The Sharks spat in the face of the notion that they were an aging team whose window for a Stanley Cup was closing by starting the season 7-0-0. But they have faded since, going 6-11-6, forcing Wilson to put his team on notice.
It doesn't take long to figure which forwards need to prove themselves over the next five games.
Ryane Clowe is in the final season of a four-year, $15 million contract and is in the midst of his worst NHL season. The 30-year-old has zero goals and nine assists in 25 games and hasn't played since March 16 because of a shoulder injury.
Thirty-six-year-old Michal Handzus is also in the last year of a contract that carries a cap hit of $2.5 million. He has one goal and one assist in 28 games, by far the lowest output of his 14-season career.
Martin Havlat, 31, has once again been hampered by injuries and has just three goals and five assists in 23 games. He has two years and $10 million left on his contract following this season.
Wilson didn't specifically discuss which players would be under the microscope in the coming week, but said he's open to just about anything in terms of a trade.
"This is coming at a crunch time," Wilson said. "We've had some inconsistency that if you look at any teams that have really separated themselves from the pack, they've played by committee, they've played strong defense, created some offense and played a consistent approach to it. We haven't done that. We need to do that now.
"There's teams that certainly are calling me. The phone has been busy and we'll take all calls to explore anything that fits for our group, just like we did on this deal."
The most prominent Shark being discussed is defenseman Dan Boyle, whose contract expires after the 2013-14 and carries a cap hit of $6.67 million. The 36-year-old's numbers have declined in the truncated season, as he has just four goals and 13 points in 28 games. After averaging a career-best 3.1 shots on goal per game last season, he's averaging a shade over two per game this season.
Wilson discussed what Boyle would attract on the open market and after Murray fetched two high draft picks, it's fair to say an offensive defenseman who can carry the puck and quarterback a power play will be worth a lot more.
"People are always looking for that," said Wilson, who played 16 years as a defenseman in the NHL. "It's one of the reasons why we acquired Brent Burns. When you take a look at it in the UFA market, those guys just aren't available. You look at what happened this past year with Ryan Suter and Shea Weber. Finding those players that can create offense from the back end with a big shot and run a power play -- I'm slightly biased for obvious reasons, but I think defensemen are the most important people on a team."

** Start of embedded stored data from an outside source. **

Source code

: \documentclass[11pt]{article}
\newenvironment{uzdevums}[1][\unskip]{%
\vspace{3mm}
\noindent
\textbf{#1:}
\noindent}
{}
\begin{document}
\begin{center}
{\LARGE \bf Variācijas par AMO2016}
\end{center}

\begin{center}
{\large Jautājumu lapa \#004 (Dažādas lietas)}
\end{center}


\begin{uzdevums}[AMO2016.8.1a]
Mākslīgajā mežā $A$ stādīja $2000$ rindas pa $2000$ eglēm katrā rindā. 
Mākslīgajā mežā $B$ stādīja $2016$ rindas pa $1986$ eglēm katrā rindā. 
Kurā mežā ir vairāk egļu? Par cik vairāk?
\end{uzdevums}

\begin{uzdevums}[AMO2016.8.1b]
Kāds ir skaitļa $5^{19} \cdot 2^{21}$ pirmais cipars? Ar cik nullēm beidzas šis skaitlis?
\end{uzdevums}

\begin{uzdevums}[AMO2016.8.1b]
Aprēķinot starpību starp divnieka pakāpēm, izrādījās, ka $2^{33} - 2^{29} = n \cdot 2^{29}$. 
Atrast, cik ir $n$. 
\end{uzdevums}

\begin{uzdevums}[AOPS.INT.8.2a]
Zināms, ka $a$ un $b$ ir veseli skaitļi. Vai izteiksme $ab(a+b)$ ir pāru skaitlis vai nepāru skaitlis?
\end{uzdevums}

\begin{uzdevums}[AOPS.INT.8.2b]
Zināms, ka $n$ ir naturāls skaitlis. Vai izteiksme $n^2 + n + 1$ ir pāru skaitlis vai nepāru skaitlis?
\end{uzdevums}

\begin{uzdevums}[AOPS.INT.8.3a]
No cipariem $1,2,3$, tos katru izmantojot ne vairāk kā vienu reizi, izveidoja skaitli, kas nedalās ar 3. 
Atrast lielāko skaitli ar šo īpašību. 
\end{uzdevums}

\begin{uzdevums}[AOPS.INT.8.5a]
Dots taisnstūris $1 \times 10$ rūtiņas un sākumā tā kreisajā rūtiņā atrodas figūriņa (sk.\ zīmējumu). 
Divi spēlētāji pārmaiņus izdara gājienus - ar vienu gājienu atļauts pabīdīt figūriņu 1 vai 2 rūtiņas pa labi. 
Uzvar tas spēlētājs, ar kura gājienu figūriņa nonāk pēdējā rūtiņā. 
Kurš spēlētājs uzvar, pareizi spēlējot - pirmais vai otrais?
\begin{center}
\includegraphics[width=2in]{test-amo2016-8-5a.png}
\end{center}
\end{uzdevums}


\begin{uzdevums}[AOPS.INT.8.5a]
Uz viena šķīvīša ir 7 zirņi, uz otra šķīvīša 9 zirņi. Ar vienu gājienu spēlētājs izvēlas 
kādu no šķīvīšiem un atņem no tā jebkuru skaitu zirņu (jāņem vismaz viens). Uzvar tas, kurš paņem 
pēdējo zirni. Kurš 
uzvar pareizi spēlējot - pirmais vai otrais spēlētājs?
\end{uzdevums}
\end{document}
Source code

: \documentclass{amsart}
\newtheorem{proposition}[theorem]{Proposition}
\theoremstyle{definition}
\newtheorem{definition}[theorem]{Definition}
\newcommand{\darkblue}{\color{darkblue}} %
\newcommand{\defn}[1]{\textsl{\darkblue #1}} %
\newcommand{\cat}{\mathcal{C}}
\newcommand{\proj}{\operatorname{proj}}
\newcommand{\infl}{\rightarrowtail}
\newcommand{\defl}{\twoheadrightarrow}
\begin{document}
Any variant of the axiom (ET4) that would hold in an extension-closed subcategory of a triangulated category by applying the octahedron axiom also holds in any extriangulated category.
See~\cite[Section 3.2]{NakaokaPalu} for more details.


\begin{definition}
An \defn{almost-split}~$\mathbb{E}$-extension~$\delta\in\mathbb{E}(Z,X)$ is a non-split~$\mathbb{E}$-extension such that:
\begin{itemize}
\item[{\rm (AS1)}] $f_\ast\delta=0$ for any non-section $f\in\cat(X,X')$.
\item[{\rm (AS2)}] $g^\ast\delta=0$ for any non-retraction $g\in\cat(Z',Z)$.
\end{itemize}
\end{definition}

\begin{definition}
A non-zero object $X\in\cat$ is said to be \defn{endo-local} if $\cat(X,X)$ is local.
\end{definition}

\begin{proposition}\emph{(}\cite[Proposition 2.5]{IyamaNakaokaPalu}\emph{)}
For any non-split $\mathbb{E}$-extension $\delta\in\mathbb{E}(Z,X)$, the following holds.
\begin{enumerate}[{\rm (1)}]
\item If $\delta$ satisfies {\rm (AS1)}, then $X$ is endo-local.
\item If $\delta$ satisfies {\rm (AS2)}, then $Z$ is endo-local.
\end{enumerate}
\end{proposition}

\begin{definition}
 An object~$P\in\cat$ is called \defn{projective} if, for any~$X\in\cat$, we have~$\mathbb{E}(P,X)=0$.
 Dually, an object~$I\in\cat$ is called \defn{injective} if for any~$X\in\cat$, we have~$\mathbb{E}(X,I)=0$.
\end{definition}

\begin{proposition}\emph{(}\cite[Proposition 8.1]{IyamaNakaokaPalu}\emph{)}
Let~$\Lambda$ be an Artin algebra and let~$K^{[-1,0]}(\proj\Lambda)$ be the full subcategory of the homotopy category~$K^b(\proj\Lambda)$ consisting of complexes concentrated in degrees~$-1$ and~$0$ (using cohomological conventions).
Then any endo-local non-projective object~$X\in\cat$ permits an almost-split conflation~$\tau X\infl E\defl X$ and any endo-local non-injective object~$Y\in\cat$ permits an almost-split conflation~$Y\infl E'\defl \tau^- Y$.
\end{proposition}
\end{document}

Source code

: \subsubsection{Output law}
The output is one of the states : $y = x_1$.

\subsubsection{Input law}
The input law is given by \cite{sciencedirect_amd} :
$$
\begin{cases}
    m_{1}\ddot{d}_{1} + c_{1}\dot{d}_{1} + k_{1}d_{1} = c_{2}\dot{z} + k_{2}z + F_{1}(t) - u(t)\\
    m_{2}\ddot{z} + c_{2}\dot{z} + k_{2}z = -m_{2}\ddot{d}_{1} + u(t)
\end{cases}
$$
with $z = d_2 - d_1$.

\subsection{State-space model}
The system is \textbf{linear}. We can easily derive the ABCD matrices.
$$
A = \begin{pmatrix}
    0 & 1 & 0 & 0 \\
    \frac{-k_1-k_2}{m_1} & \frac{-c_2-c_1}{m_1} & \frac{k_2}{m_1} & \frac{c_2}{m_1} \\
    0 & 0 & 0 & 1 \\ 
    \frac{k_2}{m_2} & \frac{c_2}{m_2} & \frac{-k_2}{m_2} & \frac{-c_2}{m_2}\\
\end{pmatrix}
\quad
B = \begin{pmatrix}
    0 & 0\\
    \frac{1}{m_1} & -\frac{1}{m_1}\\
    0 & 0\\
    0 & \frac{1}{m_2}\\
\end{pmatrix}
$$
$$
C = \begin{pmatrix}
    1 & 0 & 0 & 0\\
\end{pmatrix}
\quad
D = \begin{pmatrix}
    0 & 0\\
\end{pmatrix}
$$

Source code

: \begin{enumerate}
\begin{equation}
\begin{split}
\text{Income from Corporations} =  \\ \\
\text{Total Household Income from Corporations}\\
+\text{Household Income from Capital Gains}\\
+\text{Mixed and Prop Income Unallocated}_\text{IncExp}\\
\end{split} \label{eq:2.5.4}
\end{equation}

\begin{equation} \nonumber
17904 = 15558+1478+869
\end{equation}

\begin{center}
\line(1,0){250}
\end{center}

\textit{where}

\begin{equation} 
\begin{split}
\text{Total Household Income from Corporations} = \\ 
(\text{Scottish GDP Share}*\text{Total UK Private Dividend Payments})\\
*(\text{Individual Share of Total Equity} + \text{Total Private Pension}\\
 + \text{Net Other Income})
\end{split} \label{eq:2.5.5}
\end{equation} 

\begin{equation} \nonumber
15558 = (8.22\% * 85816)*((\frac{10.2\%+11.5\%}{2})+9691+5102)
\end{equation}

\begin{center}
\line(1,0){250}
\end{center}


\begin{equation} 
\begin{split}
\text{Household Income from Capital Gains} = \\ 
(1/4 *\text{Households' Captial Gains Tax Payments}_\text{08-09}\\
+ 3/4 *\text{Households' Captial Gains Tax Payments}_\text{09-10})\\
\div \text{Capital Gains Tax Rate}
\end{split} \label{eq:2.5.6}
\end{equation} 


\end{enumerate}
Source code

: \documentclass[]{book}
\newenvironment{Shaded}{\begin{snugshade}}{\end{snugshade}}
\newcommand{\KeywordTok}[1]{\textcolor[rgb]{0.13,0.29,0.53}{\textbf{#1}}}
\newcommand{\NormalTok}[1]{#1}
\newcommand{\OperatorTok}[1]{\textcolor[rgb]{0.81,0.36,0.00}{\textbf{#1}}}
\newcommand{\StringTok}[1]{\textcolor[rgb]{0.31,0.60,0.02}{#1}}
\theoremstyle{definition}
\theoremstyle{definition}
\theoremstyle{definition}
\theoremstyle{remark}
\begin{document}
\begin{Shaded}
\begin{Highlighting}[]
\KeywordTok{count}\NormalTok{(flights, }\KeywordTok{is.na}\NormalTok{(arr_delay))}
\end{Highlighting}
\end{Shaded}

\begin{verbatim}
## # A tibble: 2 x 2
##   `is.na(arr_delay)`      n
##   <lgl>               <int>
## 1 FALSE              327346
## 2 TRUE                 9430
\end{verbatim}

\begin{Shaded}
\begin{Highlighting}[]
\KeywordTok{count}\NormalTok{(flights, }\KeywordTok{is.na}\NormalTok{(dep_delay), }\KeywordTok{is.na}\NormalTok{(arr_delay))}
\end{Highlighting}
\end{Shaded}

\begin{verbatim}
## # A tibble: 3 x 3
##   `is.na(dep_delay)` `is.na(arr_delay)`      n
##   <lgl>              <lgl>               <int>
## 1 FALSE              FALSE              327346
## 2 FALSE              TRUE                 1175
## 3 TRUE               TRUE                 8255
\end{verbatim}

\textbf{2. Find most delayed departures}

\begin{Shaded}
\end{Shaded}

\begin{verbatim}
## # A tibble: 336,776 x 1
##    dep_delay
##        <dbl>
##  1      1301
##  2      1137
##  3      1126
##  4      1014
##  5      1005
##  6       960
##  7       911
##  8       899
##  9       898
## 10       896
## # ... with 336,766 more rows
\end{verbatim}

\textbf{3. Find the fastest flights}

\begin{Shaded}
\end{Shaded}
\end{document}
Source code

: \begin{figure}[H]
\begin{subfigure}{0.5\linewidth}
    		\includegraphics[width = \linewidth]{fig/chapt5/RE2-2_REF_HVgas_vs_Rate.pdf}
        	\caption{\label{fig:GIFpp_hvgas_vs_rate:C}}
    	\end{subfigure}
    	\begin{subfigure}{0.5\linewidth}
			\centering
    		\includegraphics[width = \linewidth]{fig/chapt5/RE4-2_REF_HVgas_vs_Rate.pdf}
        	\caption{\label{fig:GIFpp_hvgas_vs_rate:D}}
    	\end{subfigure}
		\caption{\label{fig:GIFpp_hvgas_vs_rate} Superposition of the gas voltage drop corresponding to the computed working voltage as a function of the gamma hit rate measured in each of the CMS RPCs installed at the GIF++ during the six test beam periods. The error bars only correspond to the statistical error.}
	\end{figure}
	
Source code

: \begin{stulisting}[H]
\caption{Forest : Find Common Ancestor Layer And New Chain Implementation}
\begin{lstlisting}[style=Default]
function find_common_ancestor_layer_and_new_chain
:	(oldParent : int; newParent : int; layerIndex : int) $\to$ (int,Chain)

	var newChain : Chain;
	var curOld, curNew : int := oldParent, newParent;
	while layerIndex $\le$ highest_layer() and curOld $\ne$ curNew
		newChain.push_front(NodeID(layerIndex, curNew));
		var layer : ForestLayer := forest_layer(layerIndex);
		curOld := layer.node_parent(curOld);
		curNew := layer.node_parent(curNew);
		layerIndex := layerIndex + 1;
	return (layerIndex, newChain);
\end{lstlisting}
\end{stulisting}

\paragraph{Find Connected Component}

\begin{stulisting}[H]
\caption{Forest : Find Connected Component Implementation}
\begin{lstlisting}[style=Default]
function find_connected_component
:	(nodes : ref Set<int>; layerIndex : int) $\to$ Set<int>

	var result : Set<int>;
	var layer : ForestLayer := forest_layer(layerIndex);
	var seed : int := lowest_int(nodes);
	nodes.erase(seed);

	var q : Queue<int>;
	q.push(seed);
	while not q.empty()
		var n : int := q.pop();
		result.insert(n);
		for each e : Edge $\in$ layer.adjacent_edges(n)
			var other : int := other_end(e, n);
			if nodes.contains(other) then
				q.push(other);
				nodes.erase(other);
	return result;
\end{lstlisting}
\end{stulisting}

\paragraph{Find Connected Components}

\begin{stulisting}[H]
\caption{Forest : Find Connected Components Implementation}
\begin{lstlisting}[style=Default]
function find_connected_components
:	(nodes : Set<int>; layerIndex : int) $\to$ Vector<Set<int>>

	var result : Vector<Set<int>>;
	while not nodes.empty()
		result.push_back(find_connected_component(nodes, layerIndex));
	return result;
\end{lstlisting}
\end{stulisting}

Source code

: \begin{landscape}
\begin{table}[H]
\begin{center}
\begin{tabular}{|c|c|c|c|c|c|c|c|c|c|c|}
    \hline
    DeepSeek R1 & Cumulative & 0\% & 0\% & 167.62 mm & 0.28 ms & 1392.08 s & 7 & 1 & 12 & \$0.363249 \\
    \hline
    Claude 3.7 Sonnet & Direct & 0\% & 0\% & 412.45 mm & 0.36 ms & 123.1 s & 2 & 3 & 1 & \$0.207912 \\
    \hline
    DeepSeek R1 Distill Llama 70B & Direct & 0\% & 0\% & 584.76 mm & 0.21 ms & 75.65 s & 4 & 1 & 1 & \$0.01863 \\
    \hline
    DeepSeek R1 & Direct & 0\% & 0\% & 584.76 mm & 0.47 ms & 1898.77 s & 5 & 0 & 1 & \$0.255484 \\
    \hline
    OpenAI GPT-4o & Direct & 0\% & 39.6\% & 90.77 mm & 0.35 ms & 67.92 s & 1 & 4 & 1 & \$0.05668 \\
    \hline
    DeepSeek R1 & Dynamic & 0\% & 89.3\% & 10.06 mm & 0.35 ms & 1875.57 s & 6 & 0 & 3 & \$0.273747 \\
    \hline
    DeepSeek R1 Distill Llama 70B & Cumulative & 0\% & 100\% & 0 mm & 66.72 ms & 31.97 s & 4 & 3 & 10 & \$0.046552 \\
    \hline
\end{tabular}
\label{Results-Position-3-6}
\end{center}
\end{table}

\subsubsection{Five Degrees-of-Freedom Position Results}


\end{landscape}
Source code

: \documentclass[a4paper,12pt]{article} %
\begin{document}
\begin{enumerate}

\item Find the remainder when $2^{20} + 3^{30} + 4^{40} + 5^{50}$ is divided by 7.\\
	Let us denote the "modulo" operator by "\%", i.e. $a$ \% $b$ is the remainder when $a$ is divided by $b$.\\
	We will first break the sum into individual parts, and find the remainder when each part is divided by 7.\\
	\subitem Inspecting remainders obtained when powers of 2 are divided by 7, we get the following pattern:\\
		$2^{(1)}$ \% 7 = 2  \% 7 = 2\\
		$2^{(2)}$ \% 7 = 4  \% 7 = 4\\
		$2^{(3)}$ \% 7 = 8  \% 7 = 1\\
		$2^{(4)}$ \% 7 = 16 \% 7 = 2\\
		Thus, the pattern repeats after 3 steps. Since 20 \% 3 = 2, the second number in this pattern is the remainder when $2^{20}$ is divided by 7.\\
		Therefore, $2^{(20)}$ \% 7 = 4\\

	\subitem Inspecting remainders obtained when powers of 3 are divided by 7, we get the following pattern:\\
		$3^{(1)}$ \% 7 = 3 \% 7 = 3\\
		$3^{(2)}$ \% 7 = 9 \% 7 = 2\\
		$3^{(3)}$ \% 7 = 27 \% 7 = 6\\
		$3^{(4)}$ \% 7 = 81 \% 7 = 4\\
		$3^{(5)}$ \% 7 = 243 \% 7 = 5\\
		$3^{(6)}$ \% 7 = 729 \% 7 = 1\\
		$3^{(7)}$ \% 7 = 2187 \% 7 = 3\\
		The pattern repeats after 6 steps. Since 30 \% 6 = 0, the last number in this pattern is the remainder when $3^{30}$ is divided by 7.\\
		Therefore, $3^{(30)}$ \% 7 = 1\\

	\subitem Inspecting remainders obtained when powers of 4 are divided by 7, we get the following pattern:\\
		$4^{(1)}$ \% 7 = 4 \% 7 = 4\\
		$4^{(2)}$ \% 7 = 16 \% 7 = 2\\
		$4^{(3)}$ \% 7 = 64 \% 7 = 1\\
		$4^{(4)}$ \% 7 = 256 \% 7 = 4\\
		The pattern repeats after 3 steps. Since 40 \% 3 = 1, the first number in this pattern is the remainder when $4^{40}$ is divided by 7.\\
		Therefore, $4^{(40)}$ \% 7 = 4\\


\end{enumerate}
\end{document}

By dealing Murray, the Sharks have freed a spot for either Jason Demers or Justin Braun to receive more playing time. Veterans Joe Thornton and Patrick Marleau, although the latter did most of his damage during that seven-game stretch to open the season, have been close to their usual selves offensively. Wilson also cited young players Logan Couture, Joe Pavelski, Antti Niemi, Tommy Wingels, Burns, Matt Irwin and others who are contributing now.
Wilson also said the team expects to sign 2012 first-round pick Tomas Hertl in the near future.
This was a period in the team's history that Wilson saw coming. On its own, the trading of Murray for future assets doesn't signal the end of an era. But the next handful of games will dictate just how much work Wilson does before April 3.
"This doesn't take away our goal of trying to compete to make the playoffs this year," Wilson said. "We knew that this window would be getting here. We look at how our contracts are structured and what we have committed in dollars. … We're fortunate that we have some very good players in key positions such as goaltending, the center position and the back end. So we think we have those foundation pieces. Do we need to add some pieces to our group going forward? Absolutely.
"Can it lead to other deals? Sure it can. There's certainly a lot of teams that are in contact with us."